Pairwise independence

In probability theory, a pairwise independent collection of random variables is a set of random variables any two of which are independent.^[1] Any collection of mutually independent random variables is pairwise independent, but some pairwise independent collections are not mutually independent. Pairwise independent random variables with finite variance are uncorrelated.

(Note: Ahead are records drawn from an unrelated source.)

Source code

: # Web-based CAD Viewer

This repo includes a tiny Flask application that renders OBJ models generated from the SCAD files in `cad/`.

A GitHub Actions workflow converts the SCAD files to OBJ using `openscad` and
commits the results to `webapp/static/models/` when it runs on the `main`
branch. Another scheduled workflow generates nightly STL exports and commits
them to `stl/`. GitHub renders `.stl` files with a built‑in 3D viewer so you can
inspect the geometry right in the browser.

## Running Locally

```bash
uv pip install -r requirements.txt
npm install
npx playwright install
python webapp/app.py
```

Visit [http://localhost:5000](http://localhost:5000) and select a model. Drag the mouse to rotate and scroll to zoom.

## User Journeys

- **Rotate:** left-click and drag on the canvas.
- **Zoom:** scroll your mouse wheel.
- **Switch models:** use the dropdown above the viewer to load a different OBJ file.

A pair of random variables X and Y are independent if and only if the random vector (X, Y) with joint cumulative distribution function (CDF) $F_{X,Y}(x,y)$ satisfies

F_{X,Y}(x,y)=F_{X}(x)F_{Y}(y),

or equivalently, their joint density $f_{X,Y}(x,y)$ satisfies

f_{X,Y}(x,y)=f_{X}(x)f_{Y}(y).

That is, the joint distribution is equal to the product of the marginal distributions.^[2]

Unless it is not clear in context, in practice the modifier "mutual" is usually dropped so that independence means mutual independence. A statement such as " X, Y, Z are independent random variables" means that X, Y, Z are mutually independent.

^ Gut, A. (2005) Probability: a Graduate Course, Springer-Verlag. ISBN 0-387-27332-8. pp. 71–72.
^ Hogg, R. V., McKean, J. W., Craig, A. T. (2005). Introduction to Mathematical Statistics (6 ed.). Upper Saddle River, NJ: Pearson Prentice Hall. ISBN 0-13-008507-3.{{cite book}}: CS1 maint: multiple names: authors list (link) Definition 2.5.1, page 109.

[1] Gut, A. (2005) Probability: a Graduate Course, Springer-Verlag. ISBN 0-387-27332-8. pp. 71–72.

[2] Hogg, R. V., McKean, J. W., Craig, A. T. (2005). Introduction to Mathematical Statistics (6 ed.). Upper Saddle River, NJ: Pearson Prentice Hall. ISBN 0-13-008507-3.{{cite book}}: CS1 maint: multiple names: authors list (link) Definition 2.5.1, page 109.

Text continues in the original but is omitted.